Data to process: Begin
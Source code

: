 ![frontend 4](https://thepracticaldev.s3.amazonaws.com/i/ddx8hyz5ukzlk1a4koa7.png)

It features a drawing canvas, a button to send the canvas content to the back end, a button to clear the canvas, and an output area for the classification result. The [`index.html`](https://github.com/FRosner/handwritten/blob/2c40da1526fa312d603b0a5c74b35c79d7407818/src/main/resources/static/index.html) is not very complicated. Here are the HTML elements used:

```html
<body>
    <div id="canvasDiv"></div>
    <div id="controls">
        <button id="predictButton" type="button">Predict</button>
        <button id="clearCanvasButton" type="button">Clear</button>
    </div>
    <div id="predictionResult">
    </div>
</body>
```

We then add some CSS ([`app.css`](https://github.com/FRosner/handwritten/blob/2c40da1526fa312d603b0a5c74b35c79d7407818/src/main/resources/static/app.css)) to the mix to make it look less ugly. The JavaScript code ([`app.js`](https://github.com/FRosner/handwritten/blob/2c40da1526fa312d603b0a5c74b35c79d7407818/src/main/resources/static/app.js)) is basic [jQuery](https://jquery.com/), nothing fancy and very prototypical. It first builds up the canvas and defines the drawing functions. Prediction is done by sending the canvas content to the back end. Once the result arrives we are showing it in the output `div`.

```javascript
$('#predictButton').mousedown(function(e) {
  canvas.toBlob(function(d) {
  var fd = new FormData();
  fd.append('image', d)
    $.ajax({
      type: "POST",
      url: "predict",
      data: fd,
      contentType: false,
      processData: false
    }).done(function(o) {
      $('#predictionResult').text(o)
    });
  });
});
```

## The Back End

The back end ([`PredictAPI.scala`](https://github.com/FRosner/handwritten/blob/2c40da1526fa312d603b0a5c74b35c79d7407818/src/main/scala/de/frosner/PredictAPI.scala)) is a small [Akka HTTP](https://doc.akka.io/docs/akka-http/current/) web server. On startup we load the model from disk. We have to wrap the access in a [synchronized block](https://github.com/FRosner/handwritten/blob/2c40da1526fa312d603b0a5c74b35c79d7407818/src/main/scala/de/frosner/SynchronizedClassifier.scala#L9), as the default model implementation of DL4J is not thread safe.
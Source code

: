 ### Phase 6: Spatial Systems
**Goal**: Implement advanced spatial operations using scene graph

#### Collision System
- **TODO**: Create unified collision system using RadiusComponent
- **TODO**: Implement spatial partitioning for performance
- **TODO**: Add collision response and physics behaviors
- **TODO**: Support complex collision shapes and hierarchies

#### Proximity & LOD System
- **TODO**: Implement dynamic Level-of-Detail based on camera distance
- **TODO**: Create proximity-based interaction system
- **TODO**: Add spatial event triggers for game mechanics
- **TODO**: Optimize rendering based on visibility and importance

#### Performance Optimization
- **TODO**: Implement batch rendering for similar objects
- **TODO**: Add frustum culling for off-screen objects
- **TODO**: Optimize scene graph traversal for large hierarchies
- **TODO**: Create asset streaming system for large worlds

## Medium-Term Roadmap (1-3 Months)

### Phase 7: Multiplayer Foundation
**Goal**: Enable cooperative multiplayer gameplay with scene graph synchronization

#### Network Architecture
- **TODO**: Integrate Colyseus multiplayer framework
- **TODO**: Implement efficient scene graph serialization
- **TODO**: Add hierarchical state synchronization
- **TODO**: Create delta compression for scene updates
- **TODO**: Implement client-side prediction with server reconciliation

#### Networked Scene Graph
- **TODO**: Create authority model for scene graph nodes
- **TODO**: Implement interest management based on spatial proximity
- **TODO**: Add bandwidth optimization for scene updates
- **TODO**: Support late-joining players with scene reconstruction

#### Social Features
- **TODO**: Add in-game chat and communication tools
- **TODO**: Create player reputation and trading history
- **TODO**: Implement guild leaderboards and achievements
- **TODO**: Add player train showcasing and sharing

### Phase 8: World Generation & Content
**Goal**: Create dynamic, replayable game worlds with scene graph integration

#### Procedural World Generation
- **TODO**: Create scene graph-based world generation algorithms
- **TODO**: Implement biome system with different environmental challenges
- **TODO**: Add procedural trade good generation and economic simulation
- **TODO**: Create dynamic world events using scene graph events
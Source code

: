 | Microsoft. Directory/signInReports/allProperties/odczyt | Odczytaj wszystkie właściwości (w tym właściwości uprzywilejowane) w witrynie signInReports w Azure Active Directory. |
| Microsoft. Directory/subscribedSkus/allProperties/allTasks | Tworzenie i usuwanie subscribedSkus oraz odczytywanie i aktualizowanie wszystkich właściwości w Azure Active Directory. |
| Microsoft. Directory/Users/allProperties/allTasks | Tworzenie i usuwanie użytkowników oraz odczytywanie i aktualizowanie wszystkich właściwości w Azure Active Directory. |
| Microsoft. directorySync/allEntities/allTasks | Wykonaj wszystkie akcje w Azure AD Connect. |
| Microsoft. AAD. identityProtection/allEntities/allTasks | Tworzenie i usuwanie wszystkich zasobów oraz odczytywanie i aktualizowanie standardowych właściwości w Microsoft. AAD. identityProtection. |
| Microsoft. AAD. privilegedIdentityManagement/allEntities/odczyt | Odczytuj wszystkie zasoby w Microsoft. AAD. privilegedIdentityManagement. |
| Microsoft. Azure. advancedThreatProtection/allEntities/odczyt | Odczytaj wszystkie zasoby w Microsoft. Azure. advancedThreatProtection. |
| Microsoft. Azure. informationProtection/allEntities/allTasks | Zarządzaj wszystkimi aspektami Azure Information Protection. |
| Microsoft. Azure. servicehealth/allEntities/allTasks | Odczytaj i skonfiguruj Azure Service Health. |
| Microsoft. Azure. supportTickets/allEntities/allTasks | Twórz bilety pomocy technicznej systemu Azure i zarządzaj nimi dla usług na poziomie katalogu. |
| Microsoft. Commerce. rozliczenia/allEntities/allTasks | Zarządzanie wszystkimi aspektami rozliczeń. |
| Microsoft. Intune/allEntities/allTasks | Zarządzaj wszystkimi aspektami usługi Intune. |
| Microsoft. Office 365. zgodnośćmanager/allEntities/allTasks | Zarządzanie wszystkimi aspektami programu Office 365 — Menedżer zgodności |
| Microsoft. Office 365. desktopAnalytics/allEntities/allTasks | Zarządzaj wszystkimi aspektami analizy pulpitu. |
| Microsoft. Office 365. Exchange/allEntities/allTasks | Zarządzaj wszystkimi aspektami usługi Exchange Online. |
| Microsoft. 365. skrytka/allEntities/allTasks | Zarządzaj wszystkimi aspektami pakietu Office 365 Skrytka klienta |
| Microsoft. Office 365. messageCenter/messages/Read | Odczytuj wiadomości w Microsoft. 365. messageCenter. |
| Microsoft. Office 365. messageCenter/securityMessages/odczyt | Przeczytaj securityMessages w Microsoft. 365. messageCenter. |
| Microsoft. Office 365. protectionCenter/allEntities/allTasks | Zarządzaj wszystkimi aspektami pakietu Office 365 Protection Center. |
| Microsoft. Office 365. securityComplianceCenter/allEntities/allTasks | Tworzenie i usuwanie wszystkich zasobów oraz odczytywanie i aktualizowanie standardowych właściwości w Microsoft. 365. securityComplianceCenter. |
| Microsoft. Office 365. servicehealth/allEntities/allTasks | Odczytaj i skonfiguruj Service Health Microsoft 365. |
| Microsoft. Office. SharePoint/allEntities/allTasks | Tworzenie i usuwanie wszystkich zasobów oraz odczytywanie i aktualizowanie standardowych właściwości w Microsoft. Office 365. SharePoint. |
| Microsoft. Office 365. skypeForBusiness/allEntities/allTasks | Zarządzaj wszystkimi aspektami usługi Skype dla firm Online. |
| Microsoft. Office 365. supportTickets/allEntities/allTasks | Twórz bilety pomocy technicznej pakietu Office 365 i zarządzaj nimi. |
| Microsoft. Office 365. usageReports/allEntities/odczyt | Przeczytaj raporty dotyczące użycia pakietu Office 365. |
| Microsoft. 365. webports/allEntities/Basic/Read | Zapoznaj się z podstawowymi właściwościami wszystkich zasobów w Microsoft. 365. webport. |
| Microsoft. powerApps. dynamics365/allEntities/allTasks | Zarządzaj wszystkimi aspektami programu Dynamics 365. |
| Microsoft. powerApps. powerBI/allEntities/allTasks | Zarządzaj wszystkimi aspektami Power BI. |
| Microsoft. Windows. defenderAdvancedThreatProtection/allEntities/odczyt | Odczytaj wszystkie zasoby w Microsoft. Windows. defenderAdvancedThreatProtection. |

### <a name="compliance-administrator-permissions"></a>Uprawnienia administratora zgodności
Data to process: End
Exercise aim: All lines above from the one holding "- **TODO**: Optimize scene" to the one holding "- **TODO**: Implement biome", inclusive, are to be copied exactly; no other line is wanted.

Expected answer:
- **TODO**: Optimize scene graph traversal for large hierarchies
- **TODO**: Create asset streaming system for large worlds

## Medium-Term Roadmap (1-3 Months)

### Phase 7: Multiplayer Foundation
**Goal**: Enable cooperative multiplayer gameplay with scene graph synchronization

#### Network Architecture
- **TODO**: Integrate Colyseus multiplayer framework
- **TODO**: Implement efficient scene graph serialization
- **TODO**: Add hierarchical state synchronization
- **TODO**: Create delta compression for scene updates
- **TODO**: Implement client-side prediction with server reconciliation

#### Networked Scene Graph
- **TODO**: Create authority model for scene graph nodes
- **TODO**: Implement interest management based on spatial proximity
- **TODO**: Add bandwidth optimization for scene updates
- **TODO**: Support late-joining players with scene reconstruction

#### Social Features
- **TODO**: Add in-game chat and communication tools
- **TODO**: Create player reputation and trading history
- **TODO**: Implement guild leaderboards and achievements
- **TODO**: Add player train showcasing and sharing

### Phase 8: World Generation & Content
**Goal**: Create dynamic, replayable game worlds with scene graph integration

#### Procedural World Generation
- **TODO**: Create scene graph-based world generation algorithms
- **TODO**: Implement biome system with different environmental challenges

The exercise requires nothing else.